You know, my mom has a very serious lung condition. And she, I think rightly, blames President Trump, because she can’t set foot outside of her house. She can’t see her grandchildren. And I think that that’s a big motivating factor for people, particularly older people, who are now increasingly saying that they support Joe Biden, is that they recognize that it didn’t have to be this way.
And to me, it’s really an indication of the kind of presidency that this has been. It’s all been one huge grift. It’s all been one huge scam. And I think that perhaps the most long-term danger — the short-term crisis is unconscionable, the number of people that have been killed and made sick because of incompetence. But on a long-term level, if Joe Biden wins and becomes president and we don’t reckon with how we got here, with how Donald Trump was created, nurtured in this system and able to seize power, then I really fear for the future of this country, because this is the tip of the iceberg, seeing someone like Trump take power and bring all of this to the fore. I think if we don’t reckon with history, we are in deep, deep trouble as a country, no matter what happens during these elections.
AMY GOODMAN: You talked about Black Lives Matter, the movements of immigration rights. I wanted to end with the Catholic Workers, the Catholic peace activists in Georgia, Catholic peace activist Patrick O’Neill sentenced to 14 months in jail Friday for breaking into the Kings Bay Naval Submarine Base in Georgia to protest nuclear weapons policy. He’s part of the Kings Bay Plowshares 7 group of Catholic peace activists who entered the base on the anniversary of the assassination of Dr. King. Can you talk about the significance of this, in the last 20 seconds we have?
JEREMY SCAHILL: I’ve said for a long time the greatest danger that the world has faced from Donald Trump is the possible threat of a first-strike nuclear weapon that happens as a result of some tweet that Trump doesn’t like from a foreign leader.
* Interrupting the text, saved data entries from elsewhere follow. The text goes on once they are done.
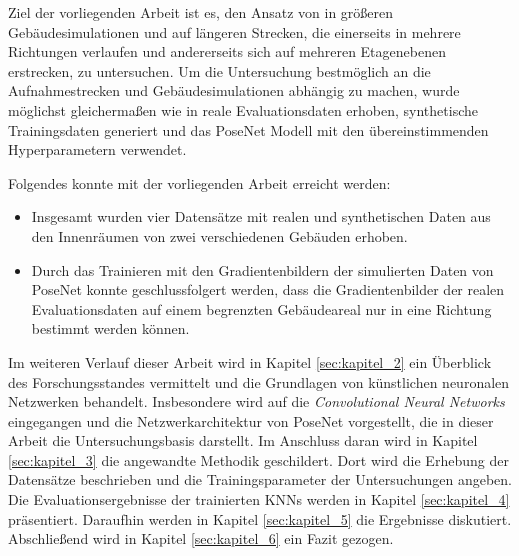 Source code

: Ziel der vorliegenden Arbeit ist es, den Ansatz von \citet{acharyaBIMPoseNetIndoorCamera2019} in größeren Gebäudesimulationen und auf längeren Strecken, die einerseits in mehrere Richtungen verlaufen und andererseits sich auf mehreren Etagenebenen erstrecken, zu untersuchen. Um die Untersuchung bestmöglich an die Aufnahmestrecken und Gebäudesimulationen abhängig zu machen, wurde möglichst gleichermaßen wie in \cite{acharyaBIMPoseNetIndoorCamera2019} reale Evaluationsdaten erhoben, synthetische Trainingsdaten generiert und das PoseNet Modell mit den übereinstimmenden Hyperparametern verwendet.

Folgendes konnte mit der vorliegenden Arbeit erreicht werden:
\begin{itemize}
	\item
	Insgesamt wurden vier Datensätze mit realen und synthetischen Daten aus den Innenräumen von zwei verschiedenen Gebäuden erhoben.
	\item 
	 Durch das Trainieren mit den Gradientenbildern der simulierten Daten von PoseNet konnte geschlussfolgert werden, dass die Gradientenbilder der realen Evaluationsdaten auf einem begrenzten Gebäudeareal nur in eine Richtung bestimmt werden können.
\end{itemize}





Im weiteren Verlauf dieser Arbeit wird in Kapitel \ref{sec:kapitel_2} ein Überblick des Forschungsstandes vermittelt und die Grundlagen von künstlichen neuronalen Netzwerken behandelt. Insbesondere wird auf die \textit{Convolutional Neural Networks} eingegangen und die Netzwerkarchitektur von PoseNet vorgestellt, die in dieser Arbeit die Untersuchungsbasis darstellt. Im Anschluss daran wird in Kapitel \ref{sec:kapitel_3} die angewandte Methodik geschildert. Dort wird die Erhebung der Datensätze beschrieben und die Trainingsparameter der Untersuchungen angeben. Die Evaluationsergebnisse der trainierten KNNs werden in Kapitel \ref{sec:kapitel_4} präsentiert. Daraufhin werden in Kapitel \ref{sec:kapitel_5} die Ergebnisse diskutiert. Abschließend wird in Kapitel \ref{sec:kapitel_6} ein Fazit gezogen. 


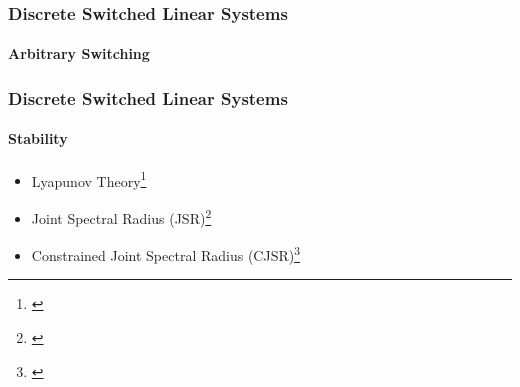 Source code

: \begin{frame}
    \frametitle{Discrete Switched Linear Systems}%
    \framesubtitle{Arbitrary Switching}%
    \begin{figure}[h]
        \centering
        \only<2>{}%
        \only<3>{}%
    \end{figure}
\end{frame}


\begin{frame}
    \frametitle{Discrete Switched Linear Systems}
    \framesubtitle{Stability}
    \begin{itemize}\setlength\itemsep{1em}
        \item Lyapunov Theory\footnote{\cite{Liberzon:2003, Linsenmayer:2021, Hertneck:2021}}
        \item Joint Spectral Radius (JSR)\footnote{\cite{Maggio:2020, Ogura:2013}}
        \item Constrained Joint Spectral Radius (CJSR)\footnote{\cite{Dai:2012}}
    \end{itemize}
\end{frame}


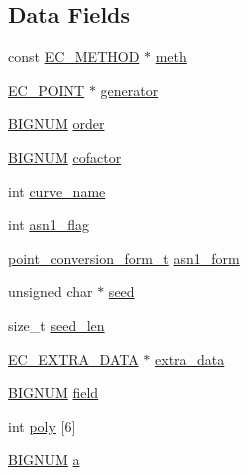 \subsection*{Data Fields}
\begin{DoxyCompactItemize}
\item 
const \hyperlink{crypto_2ec_2ec_8h_aeb4d9daf18f9bdcdb57abb1d97aa86c0}{E\+C\+\_\+\+M\+E\+T\+H\+OD} $\ast$ \hyperlink{structec__group__st_a2fc1498c0eb6bf4c024e00e73b172708}{meth}
\item 
\hyperlink{crypto_2ec_2ec_8h_ab372a34de16c42eb0ccfa63be0ad985f}{E\+C\+\_\+\+P\+O\+I\+NT} $\ast$ \hyperlink{structec__group__st_aa6cf7be35e1604915acde9174f0888c9}{generator}
\item 
\hyperlink{crypto_2ossl__typ_8h_a6fb19728907ec6515e4bfb716bffa141}{B\+I\+G\+N\+UM} \hyperlink{structec__group__st_a77ca4f31a55ba52d5c350376df44359a}{order}
\item 
\hyperlink{crypto_2ossl__typ_8h_a6fb19728907ec6515e4bfb716bffa141}{B\+I\+G\+N\+UM} \hyperlink{structec__group__st_a9f1826ab76db9a14f11e55a10d52fd7d}{cofactor}
\item 
int \hyperlink{structec__group__st_aa16a620b3b36d3f73e4e87e76bfcdad4}{curve\+\_\+name}
\item 
int \hyperlink{structec__group__st_a807067efd2305e23273f7046c7518150}{asn1\+\_\+flag}
\item 
\hyperlink{crypto_2ec_2ec_8h_aa2c7ec2902c397d59393d357921e14b5}{point\+\_\+conversion\+\_\+form\+\_\+t} \hyperlink{structec__group__st_a6f1f3af1fd02a6cffd8e3313ac201fe8}{asn1\+\_\+form}
\item 
unsigned char $\ast$ \hyperlink{structec__group__st_aefe76297c138dce3655224fea2e856f7}{seed}
\item 
size\+\_\+t \hyperlink{structec__group__st_a193bb331436bbc3a991ec1ecf4f211b1}{seed\+\_\+len}
\item 
\hyperlink{ec__lcl_8h_a8de7b9aa3907b2405eef5bf0a996e023}{E\+C\+\_\+\+E\+X\+T\+R\+A\+\_\+\+D\+A\+TA} $\ast$ \hyperlink{structec__group__st_a278cb953ee6bbe9081e486a5cd8ea868}{extra\+\_\+data}
\item 
\hyperlink{crypto_2ossl__typ_8h_a6fb19728907ec6515e4bfb716bffa141}{B\+I\+G\+N\+UM} \hyperlink{structec__group__st_a6969353956fcbe63a205705b1c3a96d0}{field}
\item 
int \hyperlink{structec__group__st_a54bd6c732eb42613c36515f5f879da8a}{poly} \mbox{[}6\mbox{]}
\item 
\hyperlink{crypto_2ossl__typ_8h_a6fb19728907ec6515e4bfb716bffa141}{B\+I\+G\+N\+UM} \hyperlink{structec__group__st_a879ee11fd9920649a3de1387b6c3fa22}{a}

\end{DoxyCompactItemize}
These Catholic peace activists, during the Trump administration, tried to confront that nuclear threat, and there was a total media blackout on the action that they did. And, you know, if we lived in a just society, the Kings Bay Plowshares activists’ trial would have been reported on as one of the most brave confrontations of the most dangerous aspect of this government, and particularly this administration.
AMY GOODMAN: We have to leave it there, Jeremy Scahill, co-founder of The Intercept. We’ll link to your American Mythology series, podcast, Intercepted. I’m Amy Goodman. Thanks for joining us.